* **WORK REQUIRED**
Report every line of the records below that includes the string "arbitrary".

[MATERIAL SUPPLIED — start]

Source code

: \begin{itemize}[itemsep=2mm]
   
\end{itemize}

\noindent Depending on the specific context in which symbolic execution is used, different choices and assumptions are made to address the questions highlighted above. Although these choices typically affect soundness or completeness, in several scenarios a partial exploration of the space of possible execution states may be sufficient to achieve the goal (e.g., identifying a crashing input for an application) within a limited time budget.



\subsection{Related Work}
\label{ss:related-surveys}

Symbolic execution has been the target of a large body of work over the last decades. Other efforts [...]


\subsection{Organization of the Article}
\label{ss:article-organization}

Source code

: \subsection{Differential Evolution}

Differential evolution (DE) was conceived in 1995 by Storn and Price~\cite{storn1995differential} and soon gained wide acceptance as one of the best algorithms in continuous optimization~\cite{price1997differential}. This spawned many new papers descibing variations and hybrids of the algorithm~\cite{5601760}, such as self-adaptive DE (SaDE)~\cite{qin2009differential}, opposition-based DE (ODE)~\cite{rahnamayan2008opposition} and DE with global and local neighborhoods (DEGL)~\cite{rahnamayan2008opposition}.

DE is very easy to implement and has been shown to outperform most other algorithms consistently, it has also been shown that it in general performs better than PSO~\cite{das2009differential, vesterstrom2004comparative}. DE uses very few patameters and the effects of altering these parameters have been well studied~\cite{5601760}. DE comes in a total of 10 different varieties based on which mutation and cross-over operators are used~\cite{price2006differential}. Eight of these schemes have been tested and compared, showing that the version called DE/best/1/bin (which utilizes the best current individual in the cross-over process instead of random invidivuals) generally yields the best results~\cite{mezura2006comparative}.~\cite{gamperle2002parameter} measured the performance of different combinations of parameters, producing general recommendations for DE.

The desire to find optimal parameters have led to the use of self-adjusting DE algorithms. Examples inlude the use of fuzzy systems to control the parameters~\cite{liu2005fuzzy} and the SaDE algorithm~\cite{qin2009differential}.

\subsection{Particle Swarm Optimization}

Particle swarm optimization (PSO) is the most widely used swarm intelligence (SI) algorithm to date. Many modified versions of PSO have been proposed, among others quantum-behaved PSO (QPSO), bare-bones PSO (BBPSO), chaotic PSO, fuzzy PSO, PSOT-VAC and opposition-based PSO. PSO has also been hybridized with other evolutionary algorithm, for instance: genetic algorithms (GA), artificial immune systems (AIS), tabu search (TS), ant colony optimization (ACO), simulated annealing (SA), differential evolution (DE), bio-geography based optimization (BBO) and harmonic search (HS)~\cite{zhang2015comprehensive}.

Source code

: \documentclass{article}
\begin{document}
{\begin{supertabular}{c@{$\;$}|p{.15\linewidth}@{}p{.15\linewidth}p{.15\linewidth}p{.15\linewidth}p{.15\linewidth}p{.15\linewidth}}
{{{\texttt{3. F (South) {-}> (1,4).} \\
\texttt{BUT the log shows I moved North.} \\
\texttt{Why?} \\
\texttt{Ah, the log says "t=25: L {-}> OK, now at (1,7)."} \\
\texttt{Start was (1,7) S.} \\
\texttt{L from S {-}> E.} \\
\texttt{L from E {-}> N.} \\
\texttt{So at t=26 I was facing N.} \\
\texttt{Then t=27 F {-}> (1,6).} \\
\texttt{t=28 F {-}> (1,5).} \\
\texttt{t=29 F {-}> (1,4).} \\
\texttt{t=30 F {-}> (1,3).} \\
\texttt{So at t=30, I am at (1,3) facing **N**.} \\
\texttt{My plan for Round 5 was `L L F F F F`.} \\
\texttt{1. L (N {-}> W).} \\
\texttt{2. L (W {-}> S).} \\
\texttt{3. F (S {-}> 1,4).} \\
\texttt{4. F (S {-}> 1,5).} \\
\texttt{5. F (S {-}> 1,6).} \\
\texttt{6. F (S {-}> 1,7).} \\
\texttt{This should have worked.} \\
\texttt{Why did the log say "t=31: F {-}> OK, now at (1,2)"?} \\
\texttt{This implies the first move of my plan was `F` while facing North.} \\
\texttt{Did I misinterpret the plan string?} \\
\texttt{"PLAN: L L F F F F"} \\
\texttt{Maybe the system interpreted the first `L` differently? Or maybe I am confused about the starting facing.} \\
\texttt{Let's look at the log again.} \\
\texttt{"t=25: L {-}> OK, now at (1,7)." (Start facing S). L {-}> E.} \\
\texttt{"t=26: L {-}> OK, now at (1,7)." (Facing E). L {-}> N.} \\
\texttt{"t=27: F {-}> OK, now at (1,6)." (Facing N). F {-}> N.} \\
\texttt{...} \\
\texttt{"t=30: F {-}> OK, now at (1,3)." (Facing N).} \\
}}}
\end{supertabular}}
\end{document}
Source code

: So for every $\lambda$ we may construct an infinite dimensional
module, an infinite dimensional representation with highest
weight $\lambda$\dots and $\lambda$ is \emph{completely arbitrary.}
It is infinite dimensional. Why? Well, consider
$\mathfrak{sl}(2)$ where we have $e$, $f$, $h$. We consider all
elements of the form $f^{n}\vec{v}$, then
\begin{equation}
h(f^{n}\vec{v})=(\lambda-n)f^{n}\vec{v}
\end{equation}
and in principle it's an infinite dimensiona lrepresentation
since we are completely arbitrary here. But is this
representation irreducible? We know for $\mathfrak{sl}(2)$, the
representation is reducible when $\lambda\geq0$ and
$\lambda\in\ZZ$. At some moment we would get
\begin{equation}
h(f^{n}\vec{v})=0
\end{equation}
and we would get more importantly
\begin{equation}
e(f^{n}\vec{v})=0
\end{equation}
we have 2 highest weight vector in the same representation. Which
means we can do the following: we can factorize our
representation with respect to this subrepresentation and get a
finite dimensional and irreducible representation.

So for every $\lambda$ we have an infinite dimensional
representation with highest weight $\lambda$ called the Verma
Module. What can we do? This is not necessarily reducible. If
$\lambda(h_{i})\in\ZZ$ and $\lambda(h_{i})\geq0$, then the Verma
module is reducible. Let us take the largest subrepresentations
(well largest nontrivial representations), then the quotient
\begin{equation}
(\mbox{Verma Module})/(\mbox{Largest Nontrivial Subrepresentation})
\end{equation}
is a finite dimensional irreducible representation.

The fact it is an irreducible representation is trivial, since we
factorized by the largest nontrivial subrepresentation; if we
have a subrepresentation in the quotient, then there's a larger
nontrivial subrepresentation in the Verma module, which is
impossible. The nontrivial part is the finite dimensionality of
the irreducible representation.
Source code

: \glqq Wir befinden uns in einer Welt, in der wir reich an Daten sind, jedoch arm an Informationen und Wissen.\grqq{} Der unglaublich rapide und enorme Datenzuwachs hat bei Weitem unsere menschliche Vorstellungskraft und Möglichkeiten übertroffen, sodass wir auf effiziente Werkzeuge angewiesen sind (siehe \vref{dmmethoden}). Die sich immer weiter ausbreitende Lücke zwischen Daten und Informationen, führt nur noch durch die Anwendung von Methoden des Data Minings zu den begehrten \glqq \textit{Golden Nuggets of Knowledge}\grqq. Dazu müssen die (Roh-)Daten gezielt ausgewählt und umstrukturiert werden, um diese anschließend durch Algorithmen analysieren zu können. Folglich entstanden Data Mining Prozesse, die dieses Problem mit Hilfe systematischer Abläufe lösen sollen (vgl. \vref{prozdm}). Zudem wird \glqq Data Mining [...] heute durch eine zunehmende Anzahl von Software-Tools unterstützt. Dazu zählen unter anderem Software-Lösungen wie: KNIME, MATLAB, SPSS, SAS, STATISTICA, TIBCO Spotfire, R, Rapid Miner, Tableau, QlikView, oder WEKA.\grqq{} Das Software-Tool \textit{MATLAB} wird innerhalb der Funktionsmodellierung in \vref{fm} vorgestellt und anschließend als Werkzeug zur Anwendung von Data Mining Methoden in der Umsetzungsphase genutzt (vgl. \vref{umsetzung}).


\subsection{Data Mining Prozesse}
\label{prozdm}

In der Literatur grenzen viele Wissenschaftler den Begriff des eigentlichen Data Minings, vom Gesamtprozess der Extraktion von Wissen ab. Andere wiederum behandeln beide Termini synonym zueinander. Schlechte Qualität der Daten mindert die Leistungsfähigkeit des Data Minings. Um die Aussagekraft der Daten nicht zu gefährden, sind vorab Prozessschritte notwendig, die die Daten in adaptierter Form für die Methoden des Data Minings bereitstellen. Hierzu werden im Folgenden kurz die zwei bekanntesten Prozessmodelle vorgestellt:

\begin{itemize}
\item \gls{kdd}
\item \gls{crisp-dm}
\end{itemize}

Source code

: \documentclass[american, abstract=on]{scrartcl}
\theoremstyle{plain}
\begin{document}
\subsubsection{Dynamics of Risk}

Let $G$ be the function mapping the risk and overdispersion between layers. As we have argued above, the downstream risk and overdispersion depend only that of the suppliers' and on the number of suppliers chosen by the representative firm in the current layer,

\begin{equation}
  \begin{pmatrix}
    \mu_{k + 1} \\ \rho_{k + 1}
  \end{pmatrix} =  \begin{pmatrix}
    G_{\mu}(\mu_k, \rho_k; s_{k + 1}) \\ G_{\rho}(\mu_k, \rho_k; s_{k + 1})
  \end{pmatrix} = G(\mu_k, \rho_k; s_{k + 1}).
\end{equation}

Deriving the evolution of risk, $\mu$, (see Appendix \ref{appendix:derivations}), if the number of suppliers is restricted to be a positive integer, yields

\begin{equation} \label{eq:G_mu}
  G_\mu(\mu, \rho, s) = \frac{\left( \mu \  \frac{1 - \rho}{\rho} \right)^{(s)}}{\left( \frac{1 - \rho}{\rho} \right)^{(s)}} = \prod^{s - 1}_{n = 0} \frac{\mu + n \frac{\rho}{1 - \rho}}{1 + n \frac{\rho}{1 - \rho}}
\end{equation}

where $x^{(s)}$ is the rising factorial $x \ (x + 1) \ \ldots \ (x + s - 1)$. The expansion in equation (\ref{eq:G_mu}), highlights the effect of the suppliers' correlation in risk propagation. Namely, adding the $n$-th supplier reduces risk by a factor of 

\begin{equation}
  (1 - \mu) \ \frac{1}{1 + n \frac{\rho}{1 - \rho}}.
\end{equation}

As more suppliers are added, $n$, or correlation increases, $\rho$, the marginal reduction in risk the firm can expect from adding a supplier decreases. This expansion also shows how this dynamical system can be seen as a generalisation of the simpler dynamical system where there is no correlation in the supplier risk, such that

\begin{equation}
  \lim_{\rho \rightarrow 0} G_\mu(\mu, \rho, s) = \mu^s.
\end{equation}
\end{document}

[MATERIAL SUPPLIED — finish]

* **RESPONSE TO THE EXERCISE**
weight $\lambda$\dots and $\lambda$ is \emph{completely arbitrary.}
since we are completely arbitrary here. But is this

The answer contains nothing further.